Breast cancer is the most common major cancer in American women and the second leading cause of cancer deaths in women. About 213,000 new cases are expected to occur in the United States this year and more than 1 million worldwide.

Between 10 and 20 percent of breast cancers are advanced or have already started to spread at the time they are diagnosed. Average survival with this type of cancer is about two years.

Tykerb produced mixed results when tested in 416 patients with advanced kidney cancer.

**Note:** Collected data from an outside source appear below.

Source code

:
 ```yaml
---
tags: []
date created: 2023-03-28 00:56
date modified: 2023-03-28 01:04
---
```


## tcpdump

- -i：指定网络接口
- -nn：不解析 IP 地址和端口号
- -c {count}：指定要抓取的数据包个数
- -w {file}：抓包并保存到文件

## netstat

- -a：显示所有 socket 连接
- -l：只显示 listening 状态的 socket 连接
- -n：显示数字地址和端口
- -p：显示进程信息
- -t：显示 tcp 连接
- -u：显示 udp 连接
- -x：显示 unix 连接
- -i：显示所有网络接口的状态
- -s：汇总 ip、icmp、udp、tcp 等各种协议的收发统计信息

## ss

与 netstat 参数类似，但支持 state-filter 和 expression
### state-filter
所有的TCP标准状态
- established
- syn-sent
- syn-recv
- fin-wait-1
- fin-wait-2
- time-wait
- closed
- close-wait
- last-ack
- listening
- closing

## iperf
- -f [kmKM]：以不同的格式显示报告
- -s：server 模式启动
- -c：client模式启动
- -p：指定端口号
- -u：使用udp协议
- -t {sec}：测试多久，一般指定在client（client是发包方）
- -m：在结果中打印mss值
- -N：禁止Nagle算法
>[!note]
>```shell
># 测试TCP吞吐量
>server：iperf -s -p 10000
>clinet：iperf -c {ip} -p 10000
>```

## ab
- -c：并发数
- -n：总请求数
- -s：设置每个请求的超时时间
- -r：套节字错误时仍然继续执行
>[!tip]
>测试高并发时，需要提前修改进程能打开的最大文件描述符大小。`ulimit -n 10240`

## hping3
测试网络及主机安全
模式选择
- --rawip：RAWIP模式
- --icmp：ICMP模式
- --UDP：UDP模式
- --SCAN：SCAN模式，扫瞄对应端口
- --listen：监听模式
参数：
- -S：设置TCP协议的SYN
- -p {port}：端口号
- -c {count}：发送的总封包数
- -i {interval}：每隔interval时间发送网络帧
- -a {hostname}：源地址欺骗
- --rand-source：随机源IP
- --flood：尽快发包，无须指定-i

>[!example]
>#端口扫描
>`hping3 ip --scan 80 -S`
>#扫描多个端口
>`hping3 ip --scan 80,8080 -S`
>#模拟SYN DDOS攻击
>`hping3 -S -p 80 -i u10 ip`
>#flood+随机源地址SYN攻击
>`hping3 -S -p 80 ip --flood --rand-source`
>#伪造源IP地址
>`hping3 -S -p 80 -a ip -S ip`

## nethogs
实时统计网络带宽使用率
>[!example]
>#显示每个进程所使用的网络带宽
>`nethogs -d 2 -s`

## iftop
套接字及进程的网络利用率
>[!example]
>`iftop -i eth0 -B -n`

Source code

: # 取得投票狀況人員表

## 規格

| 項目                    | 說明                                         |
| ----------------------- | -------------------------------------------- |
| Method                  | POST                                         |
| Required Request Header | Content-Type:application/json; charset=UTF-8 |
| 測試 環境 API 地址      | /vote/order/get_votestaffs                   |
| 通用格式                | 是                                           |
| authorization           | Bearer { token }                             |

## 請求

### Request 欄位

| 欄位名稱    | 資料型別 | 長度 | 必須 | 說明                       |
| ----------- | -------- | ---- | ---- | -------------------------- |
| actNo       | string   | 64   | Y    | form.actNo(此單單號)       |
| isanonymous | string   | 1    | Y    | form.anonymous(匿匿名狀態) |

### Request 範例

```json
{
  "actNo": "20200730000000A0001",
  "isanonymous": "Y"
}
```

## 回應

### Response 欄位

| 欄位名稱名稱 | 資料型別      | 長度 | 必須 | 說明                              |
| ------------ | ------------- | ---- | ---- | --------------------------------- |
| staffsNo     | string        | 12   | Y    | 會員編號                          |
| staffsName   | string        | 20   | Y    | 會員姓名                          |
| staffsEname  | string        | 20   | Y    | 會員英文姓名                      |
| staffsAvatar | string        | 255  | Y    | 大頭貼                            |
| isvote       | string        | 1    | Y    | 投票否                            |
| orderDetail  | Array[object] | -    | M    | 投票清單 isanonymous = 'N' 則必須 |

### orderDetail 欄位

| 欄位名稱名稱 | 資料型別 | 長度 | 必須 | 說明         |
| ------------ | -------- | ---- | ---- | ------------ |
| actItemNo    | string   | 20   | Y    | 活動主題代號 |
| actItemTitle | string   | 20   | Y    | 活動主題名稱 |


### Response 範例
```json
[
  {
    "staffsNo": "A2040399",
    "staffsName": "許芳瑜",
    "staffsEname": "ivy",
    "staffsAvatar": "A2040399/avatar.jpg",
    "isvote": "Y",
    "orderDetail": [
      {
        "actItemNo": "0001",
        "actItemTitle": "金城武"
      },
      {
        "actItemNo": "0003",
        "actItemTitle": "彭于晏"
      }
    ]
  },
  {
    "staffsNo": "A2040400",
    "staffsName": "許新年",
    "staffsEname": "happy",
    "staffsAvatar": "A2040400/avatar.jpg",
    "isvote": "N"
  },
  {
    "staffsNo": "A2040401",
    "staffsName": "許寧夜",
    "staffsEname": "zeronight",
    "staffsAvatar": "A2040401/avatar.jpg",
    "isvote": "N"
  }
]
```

It made no difference in survival or disease progression for the group as a whole, but a subset of patients with high levels of an abnormal protein the drug targets had more time before their tumors started to grow, said study leader Dr. Alain Ravaud of University Hospital of Bordeaux, France.

Doctors at the conference also said that Sutent, a Pfizer drug recently approved for treating certain stomach tumors and advanced kidney cancer, showed promise in a small experiment involving 63 patients with lung cancer.

Tumors shrank in six patients and stabilized in another 26 roughly two months after treatment with the drug, said Dr. Mark Socinski of the University of North Carolina at Chapel Hill. However, three patients died of bleeding problems, at least one of which was thought to be related to treatment rather than the disease.